** INPUT RECORDS follows **
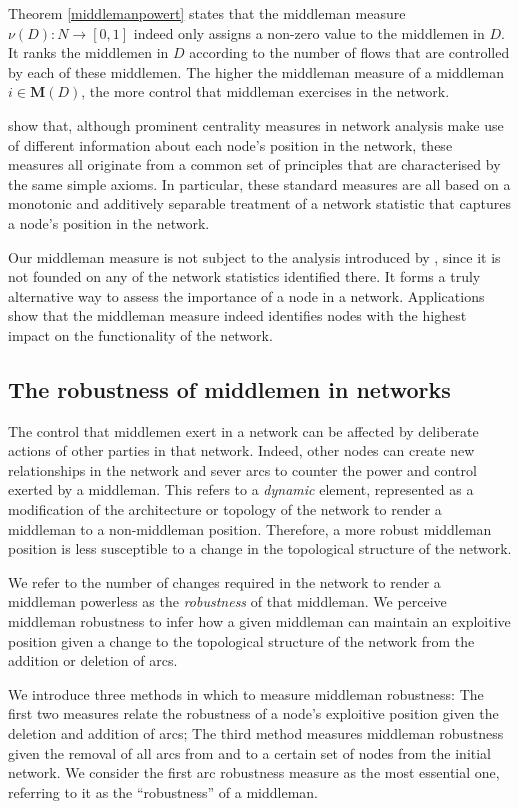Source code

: \noindent
Theorem \ref{middlemanpowert} states that the middleman measure $\nu (D) \colon N \to [0,1]$ indeed only assigns a non-zero value to the middlemen in $D$. It ranks the middlemen in $D$ according to the number of flows that are controlled by each of these middlemen. The higher the middleman measure of a middleman $i \in \mathbf M (D)$, the more control that middleman exercises in the network.

\citet{BlochJackson2016} show that, although prominent centrality measures in network analysis make use of different information about each node's position in the network, these measures all originate from a common set of principles that are characterised by the same simple axioms. In particular, these standard measures are all based on a monotonic and additively separable treatment of a network statistic that captures a node's position in the network.

Our middleman measure is not subject to the analysis introduced by \citet{BlochJackson2016}, since it is not founded on any of the network statistics identified there. It forms a truly alternative way to assess the importance of a node in a network. Applications show that the middleman measure indeed identifies nodes with the highest impact on the functionality of the network.

\subsection{The robustness of middlemen in networks}

The control that middlemen exert in a network can be affected by deliberate actions of other parties in that network. Indeed, other nodes can create new relationships in the network and sever arcs to counter the power and control exerted by a middleman. This refers to a \emph{dynamic} element, represented as a modification of the architecture or topology of the network to render a middleman to a non-middleman position. Therefore, a more robust middleman position is less susceptible to a change in the topological structure of the network.

We refer to the number of changes required in the network to render a middleman powerless as the \emph{robustness} of that middleman. We perceive middleman robustness to infer how a given middleman can maintain an exploitive position given a change to the topological structure of the network from the addition or deletion of arcs.

We introduce three methods in which to measure middleman robustness: The first two measures relate the robustness of a node's exploitive position given the deletion and addition of arcs; The third method measures middleman robustness given the removal of all arcs from and to a certain set of nodes from the initial network. We consider the first arc robustness measure as the most essential one, referring to it as the ``robustness'' of a middleman.

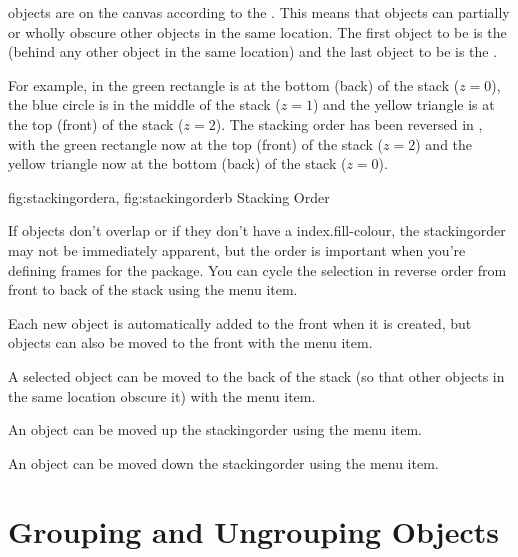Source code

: \Glspl{object} are  on the
\gls{canvas} according to the
. This means that objects can
partially or wholly obscure other objects in the same location.
The first object to be 
is the  (behind any other object in the same
location) and the last object to be 
is the .

For example, in  the green rectangle is
at the bottom (\gls{back}) of the stack ($z=0$), the blue circle is in
the middle of the stack ($z=1$) and the yellow triangle is at the
top (\gls{front}) of the stack ($z=2$). The stacking order has
been reversed in , with the green
rectangle now at the top (front) of the stack ($z=2$) and
the yellow triangle now at the bottom (back) of the stack
($z=0$).

{
  {fig:stackingordera}{}{},
  {fig:stackingorderb}{}{}
}
{Stacking Order}

If \glspl{object} don't overlap or if they don't have a
\gls{index.fill-colour}, the \gls{stackingorder} may not be
immediately apparent, but the order is important when you're
defining frames for the  package. You can cycle the
selection in reverse order from front to back of the stack using the
 menu item.


Each new \gls{object} is automatically added to the \gls{front} when it is
created, but \glspl{object} can also be moved to the \gls{front} 
with the  menu item.


A selected \gls{object} can be moved to the
\gls{back} of the \gls{stack} (so that other \glspl{object} in the
same location obscure it) with the  menu item.


An object can be moved up the \gls{stackingorder} using
the  menu item.


An object can be moved down the \gls{stackingorder} using
the  menu item.


\section{Grouping and Ungrouping Objects}\label{sec:grouping}

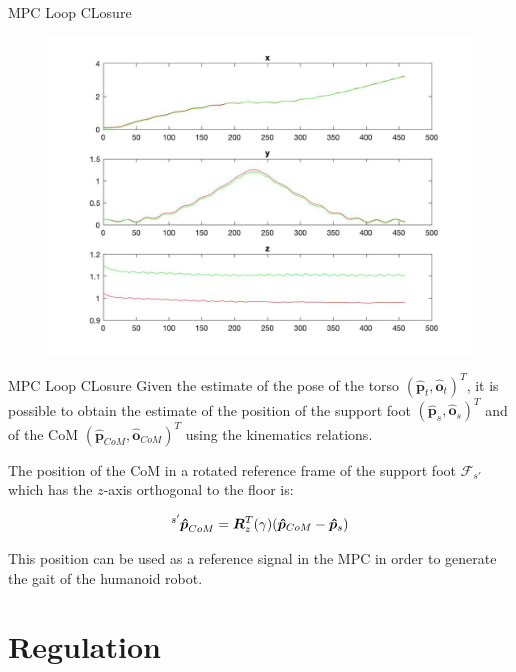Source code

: \documentclass[10pt]{beamer}
\begin{document}
    \begin{frame}{MPC Loop CLosure}
    	\begin{figure}
    	    \centering
    	    \includegraphics[scale=0.2]{images/comp_estimated_torso_com.jpg}
    	    \label{fig:my_label}
    	\end{figure}
    \end{frame}

    \begin{frame}{MPC Loop CLosure}
    	Given the estimate of the pose of the torso
        $(\bm{\hat{p}}_t, \bm{\hat{o}}_t)^T$,
        it is possible to obtain the estimate of the position of the support foot
        $(\bm{\hat{p}}_s, \bm{\hat{o}}_s)^T$  and of the CoM $(\bm{\hat{p}}_{CoM}, \bm{\hat{o}}_{CoM})^T$  using the kinematics relations.

        The position of the CoM in a rotated
        reference frame of the support foot $\mathcal{F}_{s'}$ which has the $z$-axis
        orthogonal to the floor is:

        \begin{equation*}
            \tensor[^{s'}]{\bm{\hat{p}}}{_{CoM}} = \bm{R}^{T}_{z}(\gamma)(\bm{\hat{p}}_{CoM}-\bm{\hat{p}}_{s})
        \end{equation*}

        This position can be used as a reference signal
        in the MPC in order to generate the gait of the humanoid robot.
    \end{frame}

    \section{Regulation}
\end{document}
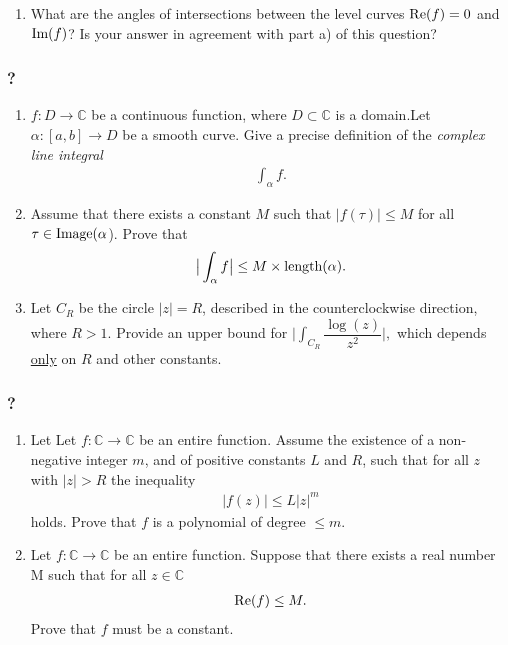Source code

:\begin{enumerate}
\def\labelenumi{(\roman{enumi})}
\setcounter{enumi}{1}
\tightlist
\item
  What are the angles of intersections between the level curves
  \(\mbox{\textrm Re}{(f)}=0\) and \(\mbox{\textrm Im}{(f)}\)? Is your
  answer in agreement with part a) of this question?
\end{enumerate}

\hypertarget{section-188}{%
\subsubsection{?}\label{section-188}}

\begin{enumerate}
\def\labelenumi{(\alph{enumi})}
\item
  \(f: D\rightarrow {\mathbb C}\) be a continuous function, where
  \(D\subset {\mathbb C}\) is a domain.Let \(\alpha:[a,b]\rightarrow D\)
  be a smooth curve. Give a precise definition of the \emph{complex line
  integral}
  \begin{align*}\int_{\alpha} f.\end{align*}
\item
  Assume that there exists a constant \(M\) such that
  \(|f(\tau)|\leq M\) for all \(\tau\in \mbox{\textrm Image}(\alpha\)).
  Prove that
  \begin{align*}\big | \int_{\alpha} f \big |\leq M \times \mbox{\textrm length}(\alpha).\end{align*}
\item
  Let \(C_R\) be the circle \(|z|=R\), described in the counterclockwise
  direction, where \(R>1\). Provide an upper bound for
  \(\big | \int_{C_R} \dfrac{\log{(z)} }{z^2} \big |,\) which depends
  \underline{only} on \(R\) and other constants.
\end{enumerate}

\hypertarget{section-189}{%
\subsubsection{?}\label{section-189}}

\begin{enumerate}
\def\labelenumi{(\alph{enumi})}
\item
  Let Let \(f:{\mathbb C}\rightarrow {\mathbb C}\) be an entire
  function. Assume the existence of a non-negative integer \(m\), and of
  positive constants \(L\) and \(R\), such that for all \(z\) with
  \(|z|>R\) the inequality
  \begin{align*}|f(z)| \leq L |z|^m\end{align*}
  holds. Prove that \(f\) is a polynomial of degree \(\leq m\).
\item
  Let \(f:{\mathbb C}\rightarrow {\mathbb C}\) be an entire function.
  Suppose that there exists a real number M such that for all
  \(z\in {\mathbb C}\)
  \begin{align*}\mbox{\textrm Re} (f) \leq M.\end{align*}
  Prove that \(f\) must be a constant.
\end{enumerate}

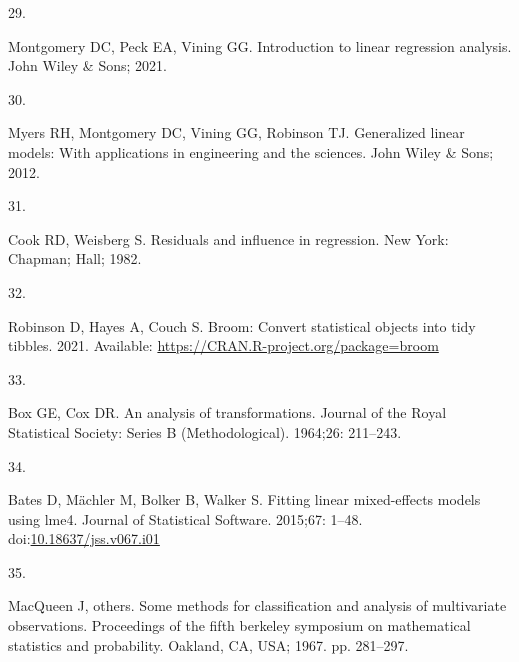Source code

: \documentclass[10pt,letterpaper]{article}
\newlength{\cslhangindent}
\newlength{\csllabelwidth}
\newlength{\cslentryspacingunit} %
\newenvironment{CSLReferences}[2] %
 {%
  \setlength{\parindent}{0pt}
  \ifodd #1
  \let\oldpar\par
  \def\par{\hangindent=\cslhangindent\oldpar}
  \fi
  \setlength{\parskip}{#2\cslentryspacingunit}
 }%
 {}
\newcommand{\CSLLeftMargin}[1]{\parbox[t]{\csllabelwidth}{#1}}
\newcommand{\CSLRightInline}[1]{\parbox[t]{\linewidth - \csllabelwidth}{#1}\break}
\begin{document}
\begin{CSLReferences}{0}{0}
\leavevmode\hypertarget{ref-montgomery2021introduction}{}%
\CSLLeftMargin{29. }
\CSLRightInline{Montgomery DC, Peck EA, Vining GG. Introduction to
linear regression analysis. John Wiley \& Sons; 2021. }

\leavevmode\hypertarget{ref-myers2012generalized}{}%
\CSLLeftMargin{30. }
\CSLRightInline{Myers RH, Montgomery DC, Vining GG, Robinson TJ.
Generalized linear models: With applications in engineering and the
sciences. John Wiley \& Sons; 2012. }

\leavevmode\hypertarget{ref-cook1982residuals}{}%
\CSLLeftMargin{31. }
\CSLRightInline{Cook RD, Weisberg S. Residuals and influence in
regression. New York: Chapman; Hall; 1982. }

\leavevmode\hypertarget{ref-robinson2021broom}{}%
\CSLLeftMargin{32. }
\CSLRightInline{Robinson D, Hayes A, Couch S. Broom: Convert statistical
objects into tidy tibbles. 2021. Available:
\url{https://CRAN.R-project.org/package=broom}}

\leavevmode\hypertarget{ref-box1964analysis}{}%
\CSLLeftMargin{33. }
\CSLRightInline{Box GE, Cox DR. An analysis of transformations. Journal
of the Royal Statistical Society: Series B (Methodological). 1964;26:
211--243. }

\leavevmode\hypertarget{ref-bates2015lme4}{}%
\CSLLeftMargin{34. }
\CSLRightInline{Bates D, Mächler M, Bolker B, Walker S. Fitting linear
mixed-effects models using {lme4}. Journal of Statistical Software.
2015;67: 1--48.
doi:\href{https://doi.org/10.18637/jss.v067.i01}{10.18637/jss.v067.i01}}

\leavevmode\hypertarget{ref-macqueen1967some}{}%
\CSLLeftMargin{35. }
\CSLRightInline{MacQueen J, others. Some methods for classification and
analysis of multivariate observations. Proceedings of the fifth berkeley
symposium on mathematical statistics and probability. Oakland, CA, USA;
1967. pp. 281--297. }

\end{CSLReferences}

\nolinenumbers
\end{document}
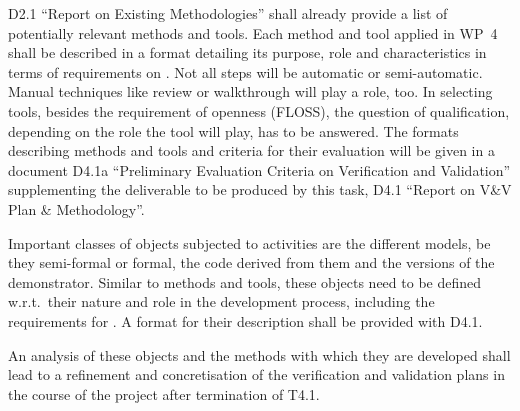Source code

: D2.1 ``Report on Existing Methodologies'' shall already provide a list
of potentially relevant methods and tools. Each method and tool
applied in WP~4 shall be described in a format detailing its purpose,
role and characteristics in terms of requirements on \vv.  Not all
steps will be automatic or semi-automatic. Manual techniques
like review or walkthrough will play a role, too. In selecting tools,
besides the requirement of openness (FLOSS), the question of
qualification, depending on the role the tool will play, has to be
answered. The formats describing methods and tools and criteria for
their evaluation will be given in a document D4.1a ``Preliminary
Evaluation Criteria on Verification and Validation'' supplementing the
deliverable to be produced by this task, D4.1 ``Report on V\&V Plan \&
Methodology''. 

Important classes of objects subjected to \vv activities are the
different models, be they semi-formal or formal, the code derived from
them and the versions of the demonstrator. Similar to methods and
tools, these objects need to be defined w.r.t.\ their nature and role
in the development process, including the requirements for \vv. A
format for their description shall be provided with D4.1.

An analysis of these objects and the methods with which they are
developed shall lead to a refinement and concretisation of the
verification and validation plans in the course of the project after
termination of T4.1.


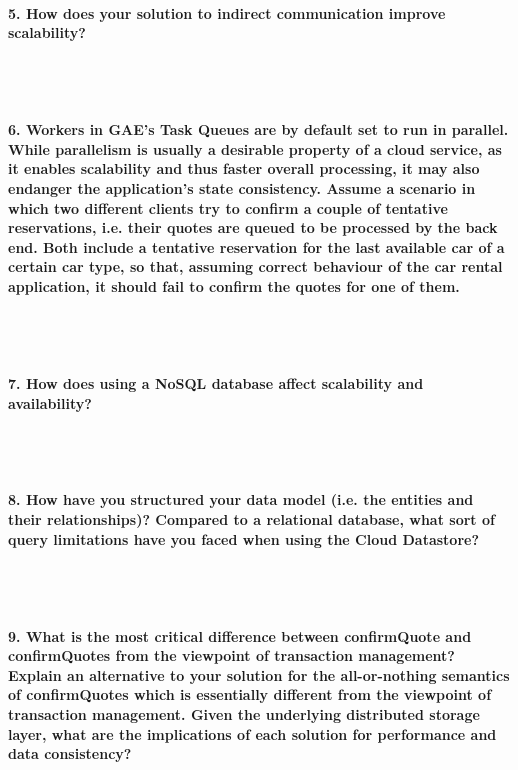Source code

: \documentclass{ds-report}
\begin{document}
	\paragraph{5. How does your solution to indirect communication improve scalability?} \mbox{}\\\\


		\paragraph{6. Workers in GAE’s Task Queues are by default set to run in parallel. While parallelism is usually a desirable property of a cloud service, as it enables scalability and thus faster overall processing, it may also endanger the application’s state consistency. Assume a scenario in which two different clients try to confirm a couple of tentative reservations, i.e. their quotes are queued to be processed by the back end. Both include a tentative reservation for the last available car of a certain car type, so that, assuming correct behaviour of the car rental application, it should fail to confirm the quotes for one of them.} \mbox{}\\\\


 

	\paragraph{7.  How does using a NoSQL database affect scalability and availability?} \mbox{}\\\\




	\paragraph{8. How have you structured your data model (i.e. the entities and their relationships)? Compared to a relational database, what sort of query limitations have you faced when using the Cloud Datastore?} \mbox{}\\\\


	\paragraph{9. What is the most critical difference between confirmQuote and confirmQuotes from the viewpoint of transaction management? Explain an alternative to your solution for the all-or-nothing semantics of confirmQuotes which is essentially different from the viewpoint of transaction management. Given the underlying distributed storage layer, what are the implications of each solution for performance and data consistency?} \mbox{}\\\\
	
\end{document}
** End of INPUT RECORDS **
DESCRIPTION OF THE TASK
Look back at the data above, then output exactly the lines from the line holding "Evaluation Criteria on" up to and including the line holding "Workers in GAE’s". Leave out the pictures.

ANSWER SPACE
Evaluation Criteria on Verification and Validation'' supplementing the
deliverable to be produced by this task, D4.1 ``Report on V\&V Plan \&
Methodology''. 

Important classes of objects subjected to \vv activities are the
different models, be they semi-formal or formal, the code derived from
them and the versions of the demonstrator. Similar to methods and
tools, these objects need to be defined w.r.t.\ their nature and role
in the development process, including the requirements for \vv. A
format for their description shall be provided with D4.1.

An analysis of these objects and the methods with which they are
developed shall lead to a refinement and concretisation of the
verification and validation plans in the course of the project after
termination of T4.1.


Source code

: \documentclass{ds-report}
\begin{document}
	\paragraph{5. How does your solution to indirect communication improve scalability?} \mbox{}\\\\


		\paragraph{6. Workers in GAE’s Task Queues are by default set to run in parallel. While parallelism is usually a desirable property of a cloud service, as it enables scalability and thus faster overall processing, it may also endanger the application’s state consistency. Assume a scenario in which two different clients try to confirm a couple of tentative reservations, i.e. their quotes are queued to be processed by the back end. Both include a tentative reservation for the last available car of a certain car type, so that, assuming correct behaviour of the car rental application, it should fail to confirm the quotes for one of them.} \mbox{}\\\\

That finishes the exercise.